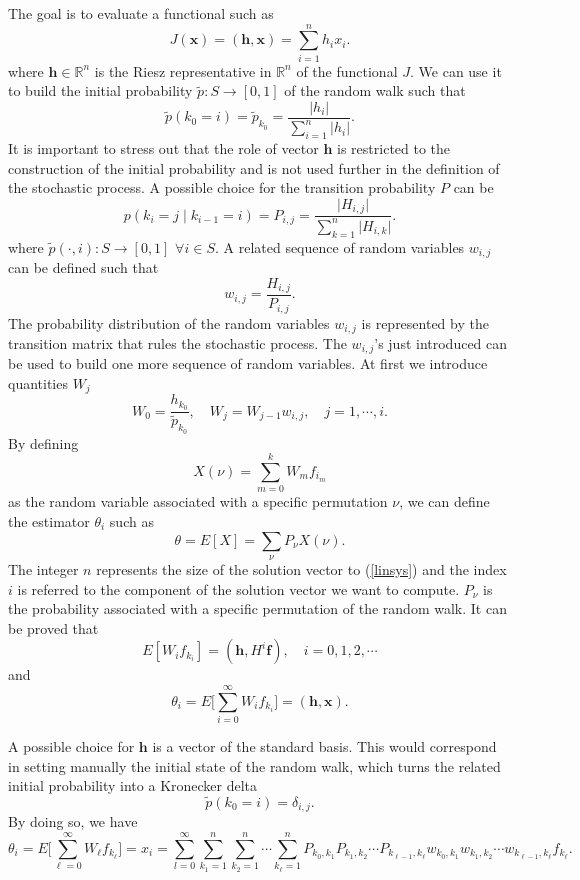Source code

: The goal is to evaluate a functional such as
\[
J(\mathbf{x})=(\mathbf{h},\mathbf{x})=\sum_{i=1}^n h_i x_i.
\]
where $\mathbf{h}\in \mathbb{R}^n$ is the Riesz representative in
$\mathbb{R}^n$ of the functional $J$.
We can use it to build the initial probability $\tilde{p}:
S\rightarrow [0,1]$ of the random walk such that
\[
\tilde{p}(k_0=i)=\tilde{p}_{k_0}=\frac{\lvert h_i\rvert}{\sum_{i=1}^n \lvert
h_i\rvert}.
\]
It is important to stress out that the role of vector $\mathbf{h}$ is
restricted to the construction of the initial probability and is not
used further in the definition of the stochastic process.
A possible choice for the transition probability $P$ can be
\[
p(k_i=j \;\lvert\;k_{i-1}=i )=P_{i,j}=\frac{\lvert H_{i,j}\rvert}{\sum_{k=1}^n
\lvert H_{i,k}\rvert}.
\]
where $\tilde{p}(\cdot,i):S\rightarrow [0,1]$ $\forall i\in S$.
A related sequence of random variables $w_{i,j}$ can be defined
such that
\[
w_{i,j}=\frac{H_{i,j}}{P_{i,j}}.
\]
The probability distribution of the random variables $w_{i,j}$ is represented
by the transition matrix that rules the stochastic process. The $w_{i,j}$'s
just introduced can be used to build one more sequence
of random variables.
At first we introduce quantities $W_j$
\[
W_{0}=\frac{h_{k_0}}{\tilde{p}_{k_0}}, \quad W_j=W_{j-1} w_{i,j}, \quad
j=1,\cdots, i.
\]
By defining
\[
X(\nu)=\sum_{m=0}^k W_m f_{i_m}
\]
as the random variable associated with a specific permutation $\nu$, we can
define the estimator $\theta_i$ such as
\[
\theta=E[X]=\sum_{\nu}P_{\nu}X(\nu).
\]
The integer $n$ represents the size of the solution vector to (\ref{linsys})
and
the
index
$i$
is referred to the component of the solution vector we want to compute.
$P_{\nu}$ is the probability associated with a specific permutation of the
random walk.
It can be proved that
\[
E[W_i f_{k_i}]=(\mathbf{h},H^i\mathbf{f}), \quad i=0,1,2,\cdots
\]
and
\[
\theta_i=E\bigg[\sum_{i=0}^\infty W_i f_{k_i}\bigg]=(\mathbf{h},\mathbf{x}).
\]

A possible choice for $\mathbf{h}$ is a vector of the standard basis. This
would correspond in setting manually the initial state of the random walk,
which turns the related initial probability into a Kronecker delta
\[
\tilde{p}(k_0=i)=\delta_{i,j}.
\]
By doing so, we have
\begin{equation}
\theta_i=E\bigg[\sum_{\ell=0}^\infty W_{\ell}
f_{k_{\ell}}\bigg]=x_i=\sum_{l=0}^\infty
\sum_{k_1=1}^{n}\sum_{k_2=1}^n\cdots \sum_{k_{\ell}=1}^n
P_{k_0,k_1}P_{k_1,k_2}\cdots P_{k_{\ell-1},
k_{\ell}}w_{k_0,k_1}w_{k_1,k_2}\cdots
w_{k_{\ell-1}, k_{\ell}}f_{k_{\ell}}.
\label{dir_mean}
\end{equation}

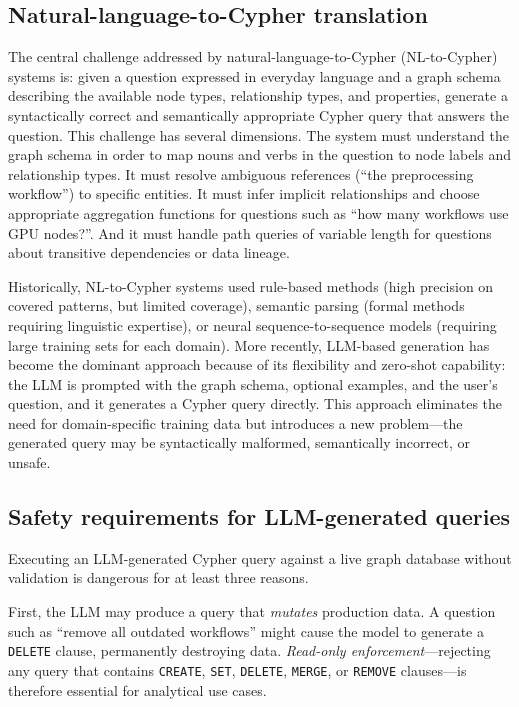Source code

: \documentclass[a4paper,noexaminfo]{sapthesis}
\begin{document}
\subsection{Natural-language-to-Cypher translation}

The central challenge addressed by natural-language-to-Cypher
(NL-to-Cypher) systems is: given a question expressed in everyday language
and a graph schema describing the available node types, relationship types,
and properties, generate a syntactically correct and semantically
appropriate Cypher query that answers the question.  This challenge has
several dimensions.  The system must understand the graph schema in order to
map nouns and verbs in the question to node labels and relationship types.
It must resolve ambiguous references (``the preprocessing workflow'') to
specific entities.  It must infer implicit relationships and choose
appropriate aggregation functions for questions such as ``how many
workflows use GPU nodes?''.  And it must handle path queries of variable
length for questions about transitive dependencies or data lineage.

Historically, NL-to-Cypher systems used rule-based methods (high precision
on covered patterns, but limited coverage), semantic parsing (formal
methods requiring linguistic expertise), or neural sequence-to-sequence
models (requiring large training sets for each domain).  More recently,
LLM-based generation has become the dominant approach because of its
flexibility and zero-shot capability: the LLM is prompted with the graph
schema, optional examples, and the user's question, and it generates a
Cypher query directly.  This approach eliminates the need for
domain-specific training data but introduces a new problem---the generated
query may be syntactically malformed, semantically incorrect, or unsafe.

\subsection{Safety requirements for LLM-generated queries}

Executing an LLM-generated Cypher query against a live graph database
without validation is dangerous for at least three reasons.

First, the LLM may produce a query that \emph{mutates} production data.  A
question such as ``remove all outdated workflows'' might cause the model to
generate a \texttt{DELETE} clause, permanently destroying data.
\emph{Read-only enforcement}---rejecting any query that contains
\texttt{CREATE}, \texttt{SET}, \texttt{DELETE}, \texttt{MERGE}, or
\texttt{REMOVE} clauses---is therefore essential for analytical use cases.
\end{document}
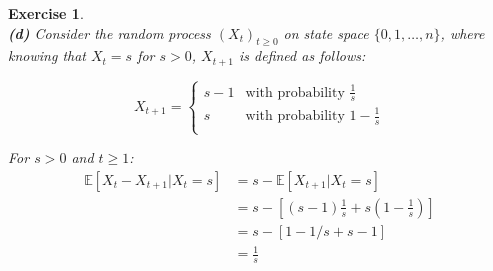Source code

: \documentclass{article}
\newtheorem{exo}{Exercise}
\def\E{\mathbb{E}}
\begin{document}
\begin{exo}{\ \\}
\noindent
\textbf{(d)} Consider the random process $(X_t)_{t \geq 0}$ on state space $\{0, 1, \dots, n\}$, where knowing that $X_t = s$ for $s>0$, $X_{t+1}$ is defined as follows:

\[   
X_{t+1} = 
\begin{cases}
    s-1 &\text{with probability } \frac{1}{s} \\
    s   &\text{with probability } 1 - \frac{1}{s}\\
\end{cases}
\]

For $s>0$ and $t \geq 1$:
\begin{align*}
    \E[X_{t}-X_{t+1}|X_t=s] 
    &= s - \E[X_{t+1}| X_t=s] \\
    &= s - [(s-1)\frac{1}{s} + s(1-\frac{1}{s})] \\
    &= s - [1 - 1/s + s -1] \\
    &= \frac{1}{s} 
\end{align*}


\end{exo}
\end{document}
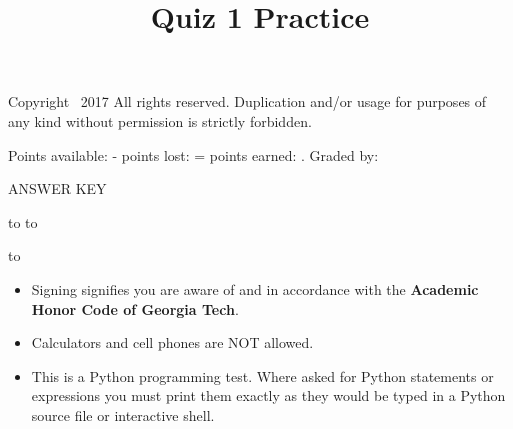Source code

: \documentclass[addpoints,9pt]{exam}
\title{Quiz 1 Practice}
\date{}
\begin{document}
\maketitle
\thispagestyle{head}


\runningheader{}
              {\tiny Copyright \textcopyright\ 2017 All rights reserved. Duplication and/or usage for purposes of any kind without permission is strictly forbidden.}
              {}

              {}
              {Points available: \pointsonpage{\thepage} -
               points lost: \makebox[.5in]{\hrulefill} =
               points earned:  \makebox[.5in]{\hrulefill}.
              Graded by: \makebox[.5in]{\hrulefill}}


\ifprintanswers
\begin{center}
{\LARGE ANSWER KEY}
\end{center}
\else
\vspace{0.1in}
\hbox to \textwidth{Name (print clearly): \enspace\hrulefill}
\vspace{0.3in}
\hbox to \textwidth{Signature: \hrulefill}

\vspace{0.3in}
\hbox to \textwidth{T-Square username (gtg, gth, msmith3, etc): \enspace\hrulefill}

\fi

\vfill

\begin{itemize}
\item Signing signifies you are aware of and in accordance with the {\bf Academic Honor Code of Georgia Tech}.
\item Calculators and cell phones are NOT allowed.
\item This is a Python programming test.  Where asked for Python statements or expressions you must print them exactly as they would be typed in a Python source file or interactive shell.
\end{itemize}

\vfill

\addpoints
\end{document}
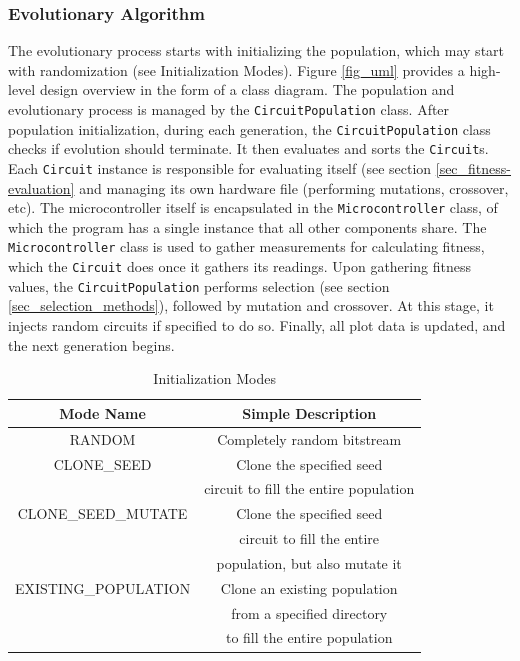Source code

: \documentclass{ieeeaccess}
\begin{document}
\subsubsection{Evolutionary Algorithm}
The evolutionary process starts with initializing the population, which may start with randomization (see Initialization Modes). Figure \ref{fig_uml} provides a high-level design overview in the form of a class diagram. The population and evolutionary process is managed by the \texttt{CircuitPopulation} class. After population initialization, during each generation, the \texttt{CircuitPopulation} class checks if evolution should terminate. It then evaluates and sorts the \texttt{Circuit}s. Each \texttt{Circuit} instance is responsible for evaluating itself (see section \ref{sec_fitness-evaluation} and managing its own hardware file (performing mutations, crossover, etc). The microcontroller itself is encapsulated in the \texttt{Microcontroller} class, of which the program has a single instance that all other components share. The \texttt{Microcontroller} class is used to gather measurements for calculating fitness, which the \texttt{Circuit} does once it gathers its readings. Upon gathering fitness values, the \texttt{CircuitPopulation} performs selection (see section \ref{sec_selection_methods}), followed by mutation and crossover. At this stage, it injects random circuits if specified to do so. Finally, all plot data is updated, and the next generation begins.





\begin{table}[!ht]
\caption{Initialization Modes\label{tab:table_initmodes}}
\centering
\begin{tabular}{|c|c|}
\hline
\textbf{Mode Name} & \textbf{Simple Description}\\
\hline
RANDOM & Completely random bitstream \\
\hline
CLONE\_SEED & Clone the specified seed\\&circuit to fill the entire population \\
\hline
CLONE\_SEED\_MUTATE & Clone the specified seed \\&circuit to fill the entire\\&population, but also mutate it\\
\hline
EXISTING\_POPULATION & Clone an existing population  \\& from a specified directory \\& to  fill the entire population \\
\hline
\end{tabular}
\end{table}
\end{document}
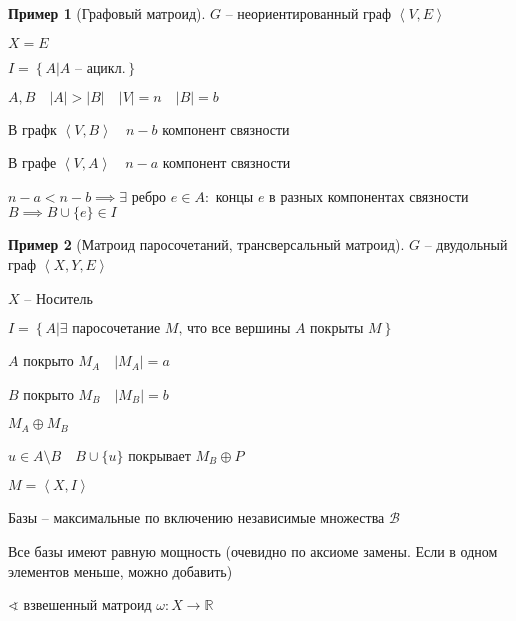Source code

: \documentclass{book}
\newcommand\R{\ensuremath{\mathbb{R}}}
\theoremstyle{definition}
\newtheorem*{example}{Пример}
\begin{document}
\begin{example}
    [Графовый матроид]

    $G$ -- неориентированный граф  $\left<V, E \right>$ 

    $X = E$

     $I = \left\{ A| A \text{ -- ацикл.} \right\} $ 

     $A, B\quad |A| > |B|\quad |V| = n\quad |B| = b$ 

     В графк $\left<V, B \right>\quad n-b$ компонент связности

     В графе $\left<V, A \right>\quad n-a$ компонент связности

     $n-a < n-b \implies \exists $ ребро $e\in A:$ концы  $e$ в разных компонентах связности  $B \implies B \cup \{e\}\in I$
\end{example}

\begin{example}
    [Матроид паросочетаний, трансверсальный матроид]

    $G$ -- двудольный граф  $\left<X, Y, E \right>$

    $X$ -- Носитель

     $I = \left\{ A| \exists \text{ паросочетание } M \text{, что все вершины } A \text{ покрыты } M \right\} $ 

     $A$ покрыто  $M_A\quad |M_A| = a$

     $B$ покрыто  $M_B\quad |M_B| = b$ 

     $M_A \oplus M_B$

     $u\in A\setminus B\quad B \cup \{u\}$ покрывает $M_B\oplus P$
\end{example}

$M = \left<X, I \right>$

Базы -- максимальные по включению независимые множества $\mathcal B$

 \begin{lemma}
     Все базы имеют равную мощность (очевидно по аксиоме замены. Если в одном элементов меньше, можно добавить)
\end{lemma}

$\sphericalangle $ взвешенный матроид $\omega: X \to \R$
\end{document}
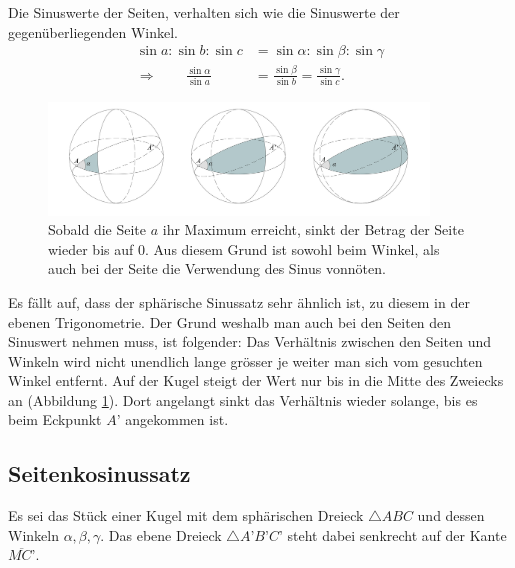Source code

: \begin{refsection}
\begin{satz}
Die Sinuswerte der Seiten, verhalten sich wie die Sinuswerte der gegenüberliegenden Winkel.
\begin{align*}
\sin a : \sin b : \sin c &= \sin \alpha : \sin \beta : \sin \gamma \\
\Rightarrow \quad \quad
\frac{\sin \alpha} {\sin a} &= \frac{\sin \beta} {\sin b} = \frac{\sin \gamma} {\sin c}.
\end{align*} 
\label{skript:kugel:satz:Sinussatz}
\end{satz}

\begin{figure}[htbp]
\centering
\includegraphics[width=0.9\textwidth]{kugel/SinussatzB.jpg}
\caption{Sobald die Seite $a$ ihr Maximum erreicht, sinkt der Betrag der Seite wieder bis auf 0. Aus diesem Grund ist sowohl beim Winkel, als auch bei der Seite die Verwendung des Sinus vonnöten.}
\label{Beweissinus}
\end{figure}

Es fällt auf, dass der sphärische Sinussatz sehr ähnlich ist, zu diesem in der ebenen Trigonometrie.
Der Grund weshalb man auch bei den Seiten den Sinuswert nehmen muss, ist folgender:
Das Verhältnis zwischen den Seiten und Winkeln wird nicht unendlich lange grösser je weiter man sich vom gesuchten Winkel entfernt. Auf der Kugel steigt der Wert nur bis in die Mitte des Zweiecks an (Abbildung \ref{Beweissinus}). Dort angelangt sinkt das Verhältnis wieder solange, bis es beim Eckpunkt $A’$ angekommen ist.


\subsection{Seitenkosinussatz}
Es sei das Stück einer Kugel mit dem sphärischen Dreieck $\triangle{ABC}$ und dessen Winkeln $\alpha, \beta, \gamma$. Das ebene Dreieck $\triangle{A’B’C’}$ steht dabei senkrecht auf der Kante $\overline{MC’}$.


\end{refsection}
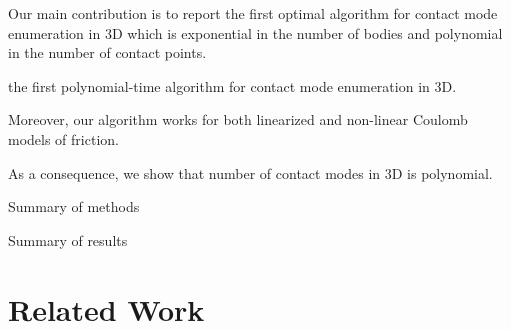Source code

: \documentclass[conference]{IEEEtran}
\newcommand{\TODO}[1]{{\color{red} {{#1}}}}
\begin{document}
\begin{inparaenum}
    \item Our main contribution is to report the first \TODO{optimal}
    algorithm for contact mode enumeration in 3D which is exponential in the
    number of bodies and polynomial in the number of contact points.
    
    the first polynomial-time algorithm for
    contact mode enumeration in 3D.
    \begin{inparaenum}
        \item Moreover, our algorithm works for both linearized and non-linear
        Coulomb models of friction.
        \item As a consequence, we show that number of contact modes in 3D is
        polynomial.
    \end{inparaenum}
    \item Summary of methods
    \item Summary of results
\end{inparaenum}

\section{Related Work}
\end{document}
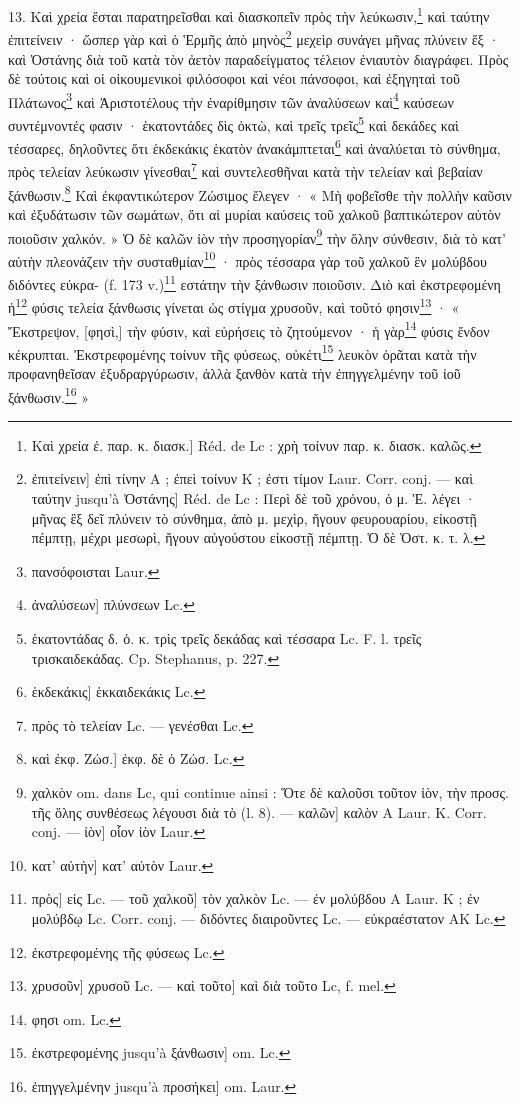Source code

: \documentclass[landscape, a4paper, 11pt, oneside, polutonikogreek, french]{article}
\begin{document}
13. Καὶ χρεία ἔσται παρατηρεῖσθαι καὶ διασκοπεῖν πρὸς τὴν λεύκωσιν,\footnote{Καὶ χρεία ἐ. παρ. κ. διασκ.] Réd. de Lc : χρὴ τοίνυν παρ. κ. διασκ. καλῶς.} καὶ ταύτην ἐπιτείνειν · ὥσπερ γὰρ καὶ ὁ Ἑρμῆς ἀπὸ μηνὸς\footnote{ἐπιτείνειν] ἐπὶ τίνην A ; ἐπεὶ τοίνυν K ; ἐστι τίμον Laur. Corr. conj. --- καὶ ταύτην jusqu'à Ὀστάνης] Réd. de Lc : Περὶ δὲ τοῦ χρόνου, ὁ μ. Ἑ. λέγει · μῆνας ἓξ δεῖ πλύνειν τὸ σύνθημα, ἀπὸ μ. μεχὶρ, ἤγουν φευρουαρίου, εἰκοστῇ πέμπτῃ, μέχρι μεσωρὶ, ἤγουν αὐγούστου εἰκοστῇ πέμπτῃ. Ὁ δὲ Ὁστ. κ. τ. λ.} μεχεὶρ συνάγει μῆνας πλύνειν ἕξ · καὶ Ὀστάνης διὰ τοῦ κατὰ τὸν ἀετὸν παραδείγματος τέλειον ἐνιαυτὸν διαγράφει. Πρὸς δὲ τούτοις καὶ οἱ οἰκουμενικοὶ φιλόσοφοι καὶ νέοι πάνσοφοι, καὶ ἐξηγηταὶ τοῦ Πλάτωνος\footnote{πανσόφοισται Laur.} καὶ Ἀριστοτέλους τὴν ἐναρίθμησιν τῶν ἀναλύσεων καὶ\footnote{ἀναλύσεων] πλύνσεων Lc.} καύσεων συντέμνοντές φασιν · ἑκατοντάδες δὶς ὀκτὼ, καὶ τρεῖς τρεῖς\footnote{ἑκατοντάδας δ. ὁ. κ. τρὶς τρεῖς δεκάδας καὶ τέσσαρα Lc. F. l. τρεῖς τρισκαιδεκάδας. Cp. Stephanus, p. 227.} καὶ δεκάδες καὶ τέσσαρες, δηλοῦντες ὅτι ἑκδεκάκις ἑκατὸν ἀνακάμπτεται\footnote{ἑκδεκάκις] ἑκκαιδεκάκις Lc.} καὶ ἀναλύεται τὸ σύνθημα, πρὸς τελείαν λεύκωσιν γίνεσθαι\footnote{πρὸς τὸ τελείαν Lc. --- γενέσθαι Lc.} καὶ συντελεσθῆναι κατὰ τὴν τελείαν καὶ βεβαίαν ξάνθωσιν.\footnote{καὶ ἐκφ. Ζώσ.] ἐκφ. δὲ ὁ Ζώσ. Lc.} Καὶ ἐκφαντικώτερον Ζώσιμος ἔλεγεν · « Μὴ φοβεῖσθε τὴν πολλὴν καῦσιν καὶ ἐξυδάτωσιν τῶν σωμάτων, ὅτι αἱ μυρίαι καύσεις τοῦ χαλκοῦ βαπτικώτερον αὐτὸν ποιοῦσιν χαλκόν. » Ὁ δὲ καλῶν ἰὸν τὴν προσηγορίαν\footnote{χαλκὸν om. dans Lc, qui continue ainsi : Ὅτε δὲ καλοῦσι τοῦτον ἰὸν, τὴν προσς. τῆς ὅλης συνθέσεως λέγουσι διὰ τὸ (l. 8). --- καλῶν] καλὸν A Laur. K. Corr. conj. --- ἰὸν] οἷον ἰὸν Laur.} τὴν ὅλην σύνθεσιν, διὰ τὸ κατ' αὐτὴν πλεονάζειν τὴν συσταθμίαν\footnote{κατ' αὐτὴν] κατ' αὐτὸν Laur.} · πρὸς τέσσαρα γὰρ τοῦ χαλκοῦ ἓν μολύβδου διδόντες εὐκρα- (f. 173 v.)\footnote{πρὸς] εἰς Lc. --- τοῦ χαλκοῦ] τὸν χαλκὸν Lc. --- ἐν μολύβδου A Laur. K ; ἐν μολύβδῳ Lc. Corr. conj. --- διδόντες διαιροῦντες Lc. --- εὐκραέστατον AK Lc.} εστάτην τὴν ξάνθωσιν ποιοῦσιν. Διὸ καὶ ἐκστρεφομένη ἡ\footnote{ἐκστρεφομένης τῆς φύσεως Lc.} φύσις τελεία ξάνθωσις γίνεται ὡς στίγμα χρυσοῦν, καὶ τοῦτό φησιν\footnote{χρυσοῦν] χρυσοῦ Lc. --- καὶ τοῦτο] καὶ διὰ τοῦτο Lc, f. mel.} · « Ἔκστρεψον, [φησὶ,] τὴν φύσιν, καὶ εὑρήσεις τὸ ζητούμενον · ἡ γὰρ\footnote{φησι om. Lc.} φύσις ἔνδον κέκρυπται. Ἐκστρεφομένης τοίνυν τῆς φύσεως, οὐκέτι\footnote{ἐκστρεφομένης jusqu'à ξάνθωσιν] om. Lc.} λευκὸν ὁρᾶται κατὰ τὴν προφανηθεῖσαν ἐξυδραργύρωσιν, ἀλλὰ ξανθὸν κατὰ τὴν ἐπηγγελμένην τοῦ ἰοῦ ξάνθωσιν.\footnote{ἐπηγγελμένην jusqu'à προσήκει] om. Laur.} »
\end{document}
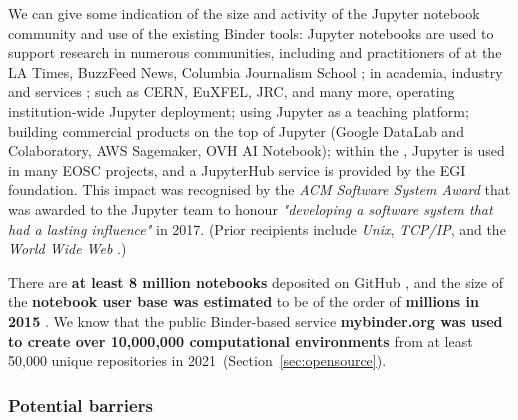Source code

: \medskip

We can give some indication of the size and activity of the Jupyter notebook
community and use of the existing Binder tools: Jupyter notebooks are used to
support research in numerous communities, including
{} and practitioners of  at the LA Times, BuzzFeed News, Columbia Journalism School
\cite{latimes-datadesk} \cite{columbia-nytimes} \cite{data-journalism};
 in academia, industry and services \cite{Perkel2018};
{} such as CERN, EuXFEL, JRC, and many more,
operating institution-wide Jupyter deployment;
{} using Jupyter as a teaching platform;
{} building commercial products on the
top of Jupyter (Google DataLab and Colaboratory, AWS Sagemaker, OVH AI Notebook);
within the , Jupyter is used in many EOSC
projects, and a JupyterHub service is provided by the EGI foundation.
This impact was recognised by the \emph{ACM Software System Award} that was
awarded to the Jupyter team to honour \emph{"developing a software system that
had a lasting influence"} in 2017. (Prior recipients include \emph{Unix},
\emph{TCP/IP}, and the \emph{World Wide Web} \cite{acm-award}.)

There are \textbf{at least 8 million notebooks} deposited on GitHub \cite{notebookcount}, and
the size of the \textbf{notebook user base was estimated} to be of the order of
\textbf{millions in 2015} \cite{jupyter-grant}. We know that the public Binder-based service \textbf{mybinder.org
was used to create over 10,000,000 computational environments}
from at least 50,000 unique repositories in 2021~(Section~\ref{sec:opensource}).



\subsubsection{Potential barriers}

+ + + + +

» What is being asked: When the word "many" shows up in a line of the entries, pull that line out.

» Reply to the task:
appropriate aggregation functions for questions such as ``how many
{} such as CERN, EuXFEL, JRC, and many more,
within the , Jupyter is used in many EOSC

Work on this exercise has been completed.